Smartphones: Surveillance Facilitated?

May 22, 2020

A recent study published in the Journal of Marketing suggests we tend to reveal more about ourselves when we communicate through our smartphones than when we are on our desktops. The research was performed at the University of Pennsylvania by Shiri Melumad and Robert Meyer. Scienmag explores the tendency in, “Why Smartphones Are Digital Truth Serum.” We learn:

“For example, Tweets and reviews composed on smartphones are more likely to be written from the perspective of the first person, to disclose negative emotions, and to discuss the writer’s private family and personal friends.

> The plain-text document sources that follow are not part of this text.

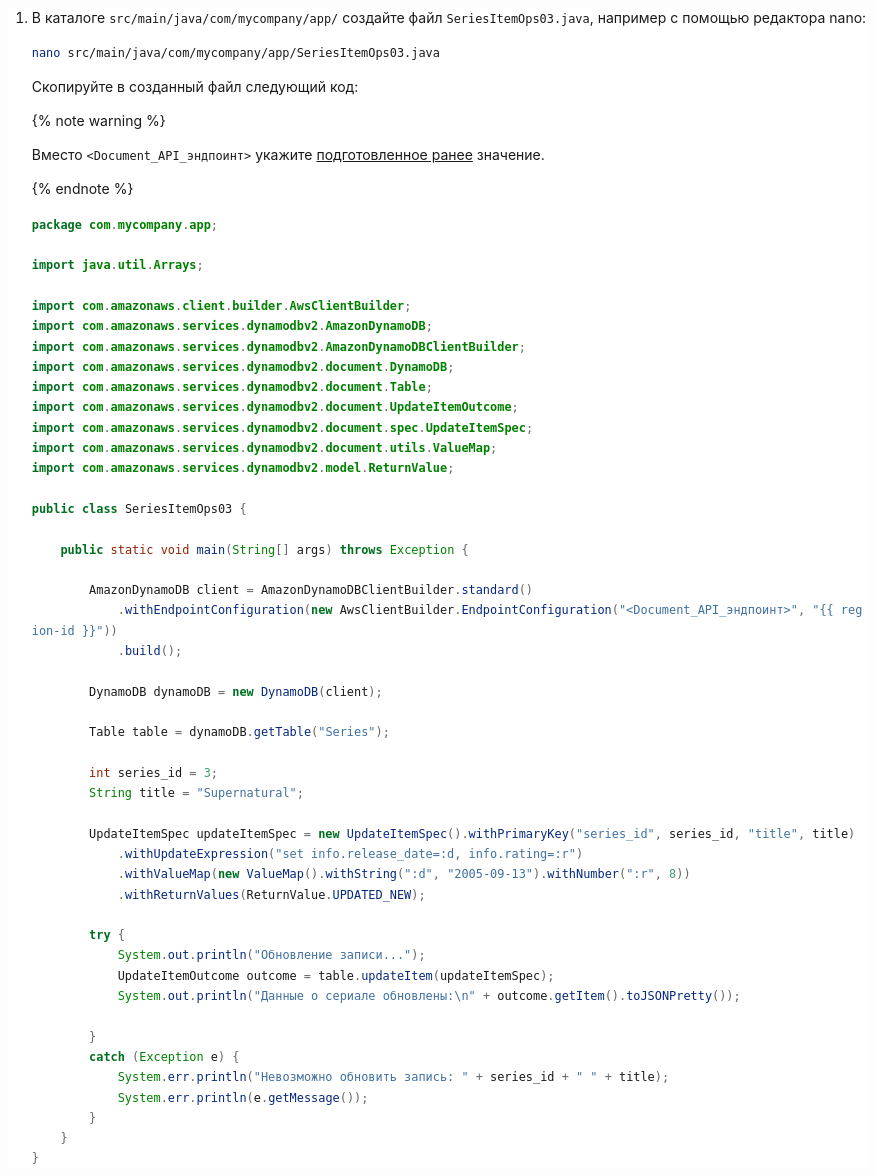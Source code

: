   1. В каталоге `src/main/java/com/mycompany/app/` создайте файл `SeriesItemOps03.java`, например с помощью редактора nano:
  
      ```bash
      nano src/main/java/com/mycompany/app/SeriesItemOps03.java
      ```

      Скопируйте в созданный файл следующий код:

      {% note warning %}

      Вместо `<Document_API_эндпоинт>` укажите [подготовленное ранее](index.md#before-you-begin) значение.

      {% endnote %}

      ```java
      package com.mycompany.app;

      import java.util.Arrays;

      import com.amazonaws.client.builder.AwsClientBuilder;
      import com.amazonaws.services.dynamodbv2.AmazonDynamoDB;
      import com.amazonaws.services.dynamodbv2.AmazonDynamoDBClientBuilder;
      import com.amazonaws.services.dynamodbv2.document.DynamoDB;
      import com.amazonaws.services.dynamodbv2.document.Table;
      import com.amazonaws.services.dynamodbv2.document.UpdateItemOutcome;
      import com.amazonaws.services.dynamodbv2.document.spec.UpdateItemSpec;
      import com.amazonaws.services.dynamodbv2.document.utils.ValueMap;
      import com.amazonaws.services.dynamodbv2.model.ReturnValue;

      public class SeriesItemOps03 {

          public static void main(String[] args) throws Exception {

              AmazonDynamoDB client = AmazonDynamoDBClientBuilder.standard()
                  .withEndpointConfiguration(new AwsClientBuilder.EndpointConfiguration("<Document_API_эндпоинт>", "{{ region-id }}"))
                  .build();

              DynamoDB dynamoDB = new DynamoDB(client);

              Table table = dynamoDB.getTable("Series");

              int series_id = 3;
              String title = "Supernatural";

              UpdateItemSpec updateItemSpec = new UpdateItemSpec().withPrimaryKey("series_id", series_id, "title", title)
                  .withUpdateExpression("set info.release_date=:d, info.rating=:r")
                  .withValueMap(new ValueMap().withString(":d", "2005-09-13").withNumber(":r", 8))
                  .withReturnValues(ReturnValue.UPDATED_NEW);

              try {
                  System.out.println("Обновление записи...");
                  UpdateItemOutcome outcome = table.updateItem(updateItemSpec);
                  System.out.println("Данные о сериале обновлены:\n" + outcome.getItem().toJSONPretty());

              }
              catch (Exception e) {
                  System.err.println("Невозможно обновить запись: " + series_id + " " + title);
                  System.err.println(e.getMessage());
              }
          }
      }
      ```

Likewise, when consumers receive an online ad that requests personal information (such as phone number and income), they are more likely to provide it when the request is received on their smartphone compared to their desktop or laptop computer.”

But why would we do this? For one thing, users seem to be subconsciously affected by the challenges inherent in using a smaller device:

“[The smaller size] makes viewing and creating content generally more difficult compared with desktop computers. Because of this difficulty, when writing or responding on a smartphone, a person tends to narrowly focus on completing the task and become less cognizant of external factors that would normally inhibit self-disclosure, such as concerns about what others would do with the information.”

Then there is the fact that most of us keep our phones on our person or near us constantly—they have become a modern comfort item (or “adult pacifiers,” as Melumad puts it). The article explains:

“The downstream effect of those feelings shows itself when people are more willing to disclose feelings to a close friend compared to a stranger or open up to a therapist in a comfortable rather than uncomfortable setting. As Meyer says, ‘Similarly, when writing on our phones, we tend to feel that we are in a comfortable “safe zone.” As a consequence, we are more willing to open up about ourselves.’”

The researchers analyzed thousands of social media posts and online reviews, responses to web ads, and controlled laboratory studies using both natural-language processing and human analysts. They also examined responses to nearly 20,000 “call to action” web ads that asked users for private info—such ads deployed on smartphones were consistently more successful at raking in personal data than those aimed at PCs. So consumers beware—do not give in to the tendency get too chummy with those on the other end of your phone just because you are comfortable with the phone itself.